Cela fait depuis plus de 40 ans que je suis de très près les négociations dans ces deux secteurs importants de notre vie collective au Québec. À quasiment chaque nouvelle ronde de négociations, j’entends toujours, depuis la fin des années soixante-dix, la même rengaine de la part de celles et ceux qui exercent le pouvoir. Quand il est question de la rémunération des employé·e·s de l’État, de la santé et de l’éducation, les porte-parole gouvernementaux psalmodient les mêmes incantations : « Il faut assainir les finances publiques. Il n’est pas question d’augmenter les impôts. » Quiconque observe la négociation dans les secteurs public et parapublic est en mesure de constater que depuis 1979, les gouvernements péquistes et libéraux ont tout mis en œuvre pour s’attaquer au pouvoir d’achat de la vaste majorité de ses employé·e·s, à l’exception, bien entendu, de quelques salarié·e·s qui appartiennent à un groupe sélect (les juges, les procureur·e·s de la Couronne, les avocat·e·s de l’État, les médecins spécialistes, les médecins généralistes et les employé·e·s d’Hydro Québec). La rémunération globale des employé·e·s de l’État accuse maintenant un retard de 8 % par rapport à l’ensemble des travailleuses et travailleurs québécois qui œuvrent dans une entreprise de plus de 200 employé·e·s. Cet écart grimpe à 21 % par rapport aux fonctionnaires fédéraux, et à 38,6 % quand on fait la comparaison avec les fonctionnaires municipaux [2]. Du début des années quatre-vingt à aujourd’hui, l’écart salarial entre les professeur·e·s d’université et les professeur·e·s de cégep est passé de 38 % à 62 % [3].
Manifestement, quand vous regardez les prévisions budgétaires du gouvernement Couillard, vous préférez parler de « redressement budgétaire » plutôt que d’austérité. Je me pose une question toute simple ici : avez-vous consulté le dictionnaire aux entrées des mots « austérité » et « rigueur » ?
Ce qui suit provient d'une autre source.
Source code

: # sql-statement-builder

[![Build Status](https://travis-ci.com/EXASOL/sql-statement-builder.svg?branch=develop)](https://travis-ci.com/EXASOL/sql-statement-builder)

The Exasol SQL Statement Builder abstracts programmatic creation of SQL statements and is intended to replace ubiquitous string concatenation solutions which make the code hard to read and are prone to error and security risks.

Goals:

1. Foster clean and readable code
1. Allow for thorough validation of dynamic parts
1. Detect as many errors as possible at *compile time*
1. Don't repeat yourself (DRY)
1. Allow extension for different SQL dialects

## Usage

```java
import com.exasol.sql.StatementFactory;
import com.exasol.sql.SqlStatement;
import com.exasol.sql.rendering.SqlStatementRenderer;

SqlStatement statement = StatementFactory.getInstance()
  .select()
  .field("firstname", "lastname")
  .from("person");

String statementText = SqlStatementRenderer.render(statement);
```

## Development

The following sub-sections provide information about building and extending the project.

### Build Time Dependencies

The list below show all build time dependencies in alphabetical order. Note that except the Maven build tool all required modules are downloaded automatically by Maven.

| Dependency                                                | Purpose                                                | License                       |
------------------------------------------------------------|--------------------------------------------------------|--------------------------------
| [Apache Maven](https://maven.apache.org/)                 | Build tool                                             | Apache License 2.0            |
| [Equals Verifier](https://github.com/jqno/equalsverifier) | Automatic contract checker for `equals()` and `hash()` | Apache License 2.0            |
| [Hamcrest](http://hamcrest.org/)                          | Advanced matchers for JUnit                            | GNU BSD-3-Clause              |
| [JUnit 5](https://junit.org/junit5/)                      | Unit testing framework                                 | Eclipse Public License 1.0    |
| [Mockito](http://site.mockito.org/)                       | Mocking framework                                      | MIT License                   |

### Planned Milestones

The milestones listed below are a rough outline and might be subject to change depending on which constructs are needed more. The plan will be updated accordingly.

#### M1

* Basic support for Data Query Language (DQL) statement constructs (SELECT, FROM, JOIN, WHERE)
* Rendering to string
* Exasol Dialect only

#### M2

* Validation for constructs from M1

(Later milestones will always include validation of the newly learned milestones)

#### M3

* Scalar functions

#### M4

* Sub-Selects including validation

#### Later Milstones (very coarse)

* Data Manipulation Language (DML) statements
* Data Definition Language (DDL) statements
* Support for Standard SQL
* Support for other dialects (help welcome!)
Un détour du côté du Petit Robert nous apprend que le mot austérité signifie : « Gestion stricte de l’économie, comportant des mesures de freinage de la demande, le plus souvent par un recours à l’augmentation de la pression fiscale et, éventuellement, un blocage des revenus. ➙ rigueur. » Pour ce qui est d’une politique de rigueur, il s’agit de ces « mesures économiques visant à comprimer les dépenses budgétaires, la consommation et l’investissement, afin de lutter contre l’inflation. ➙ austérité. » L’adjectif rigoureux signifie « qui fait preuve de rigueur, de sévérité ».
Ayant vu mon pouvoir d’achat régresser au cours de la dernière décennie, je considère que toute mesure qui ne me permet pas d’augmenter substantiellement ma rémunération (en protégeant mon pouvoir d’achat et en réduisant l’écart observé avec le secteur privé), correspond à quelque chose que je qualifie de « sévère ». J’ajoute aussi que si le scénario de l’indécente offre de 0 % pour 2015, 0 % pour 2016, 1 % pour 2017, 1 % pour 2018 et 1 % pour 2019 devient réalité, j’aurai à encaisser un inacceptable « blocage » de mon revenu accompagné à nouveau d’une perte de mon pouvoir d’achat.
Avec la succession de mauvaises nouvelles qui se sont multipliées en décembre dernier en matière d’augmentation de la pression fiscale chez certains et ces autres tristes nouvelles de compression des dépenses budgétaires qui s’annoncent d’ici le prochain budget, force est de constater que le gouvernement Couillard entend nous faire entrer, que la formule vous plaise ou non Monsieur Pratte, dans une nouvelle ère : celle de la rigoureuse austérité.
[1] Entre 70 % à 75 % des salarié·e·s syndiqué·e·s, dans les secteurs public et parapublic au Québec, sont des femmes.
[2] Institut de la statistique du Québec. 2014. Travail et rémunération. Rémunération des salariés. État et évolution comparés. 2014. Faits saillants. Québec, p.3.
[3] Vailles, Francis. 2014. « Réponse de Francis Vailles ». La Presse, Montréal, 27 octobre 2014, p. A 16.